**Description of the task**
One number is the whole answer: the tally of lines in the records below that contain "stream".
Start of Provided data
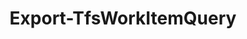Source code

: ﻿---
title: Export-TfsWorkItemQuery
breadcrumbs: [ "WorkItem", "Query" ]
parent: "WorkItem.Query"
description: "Exports a saved work item query to XML. "
remarks: "Work item queries can be exported to XML files (.WIQ extension) in order to be shared and reused. Visual Studio Team Explorer has the ability to open and save WIQ files. Use this cmdlet to generate WIQ files compatible with the format supported by Team Explorer. "
parameterSets: 
  "_All_": [ AsXml, Collection, Destination, Encoding, FlattenFolders, Force, Project, Query, Scope ] 
  "Export to file":  
    Query: 
      type: "object"  
      position: "0"  
      required: true  
    Destination: 
      type: "string"  
      required: true  
    Collection: 
      type: "object"  
    Encoding: 
      type: "string"  
    FlattenFolders: 
      type: "SwitchParameter"  
    Force: 
      type: "SwitchParameter"  
    Project: 
      type: "object"  
    Scope: 
      type: "string"  
  "Export to output stream":  
    Query: 
      type: "object"  
      position: "0"  
      required: true  
    AsXml: 
      type: "SwitchParameter"  
      required: true  
    Collection: 
      type: "object"  
    Project: 
      type: "object"  
    Scope: 
      type: "string" 
parameters: 
  - name: "Query" 
    description: "Specifies one or more saved queries to export. Wildcards supported. " 
    required: true 
    globbing: false 
    pipelineInput: "true (ByValue)" 
    position: 0 
    type: "object" 
    aliases: [ Path ] 
  - name: "Path" 
    description: "Specifies one or more saved queries to export. Wildcards supported. This is an alias of the Query parameter." 
    required: true 
    globbing: false 
    pipelineInput: "true (ByValue)" 
    position: 0 
    type: "object" 
    aliases: [ Path ] 
  - name: "Scope" 
    description: "Specifies the scope of the returned item. Personal refers to the \"My Queries\" folder\", whereas Shared refers to the \"Shared Queries\" folder. When omitted defaults to \"Both\", effectively searching for items in both scopes. " 
    globbing: false 
    type: "string" 
    defaultValue: "Both" 
  - name: "Destination" 
    description: "Specifies the path to the folder where exported queries are saved. " 
    required: true 
    globbing: false 
    type: "string" 
  - name: "Encoding" 
    description: "Specifies the encoding for the exported XML files. When omitted, defaults to UTF-8. " 
    globbing: false 
    type: "string" 
    defaultValue: "UTF-8" 
  - name: "FlattenFolders" 
    description: "Flattens the query folder structure. When omitted, the original query folder structure is recreated in the destination folder. " 
    globbing: false 
    type: "SwitchParameter" 
    defaultValue: "False" 
  - name: "Force" 
    description: "Allows the cmdlet to overwrite an existing file in the destination folder. " 
    globbing: false 
    type: "SwitchParameter" 
    defaultValue: "False" 
  - name: "AsXml" 
    description: "Exports the saved query to the standard output stream as a string-encoded XML document. " 
    required: true 
    globbing: false 
    type: "SwitchParameter" 
    defaultValue: "False" 
  - name: "Project" 
    description: "Specifies the name of the Team Project, its ID (a GUID), or a Microsoft.TeamFoundation.Core.WebApi.TeamProject object to connect to. When omitted, it defaults to the connection set by Connect-TfsTeamProject (if any). For more details, see the Get-TfsTeamProject cmdlet. " 
    globbing: false 
    pipelineInput: "true (ByValue)" 
    type: "object" 
  - name: "Collection" 
    description: "Specifies the URL to the Team Project Collection or Azure DevOps Organization to connect to, a TfsTeamProjectCollection object (Windows PowerShell only), or a VssConnection object. You can also connect to an Azure DevOps Services organizations by simply providing its name instead of the full URL. For more details, see the Get-TfsTeamProjectCollection cmdlet. When omitted, it defaults to the connection set by Connect-TfsTeamProjectCollection (if any). " 
    globbing: false 
    pipelineInput: "true (ByValue)" 
    type: "object"
inputs: 
  - type: "System.Object" 
    description: "Specifies one or more saved queries to export. Wildcards supported. " 
  - type: "System.Object" 
    description: "Specifies the name of the Team Project, its ID (a GUID), or a Microsoft.TeamFoundation.Core.WebApi.TeamProject object to connect to. When omitted, it defaults to the connection set by Connect-TfsTeamProject (if any). For more details, see the Get-TfsTeamProject cmdlet. " 
  - type: "System.Object" 
    description: "Specifies the URL to the Team Project Collection or Azure DevOps Organization to connect to, a TfsTeamProjectCollection object (Windows PowerShell only), or a VssConnection object. You can also connect to an Azure DevOps Services organizations by simply providing its name instead of the full URL. For more details, see the Get-TfsTeamProjectCollection cmdlet. When omitted, it defaults to the connection set by Connect-TfsTeamProjectCollection (if any). "
outputs: 
  - type: "System.String" 
    description: 
notes: 
relatedLinks: 
  - text: "Online Version:" 
    uri: "https://tfscmdlets.dev/docs/cmdlets/WorkItem/Query/Export-TfsWorkItemQuery"
aliases: 
examples: 
---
End of Provided data
**Output of the task**
2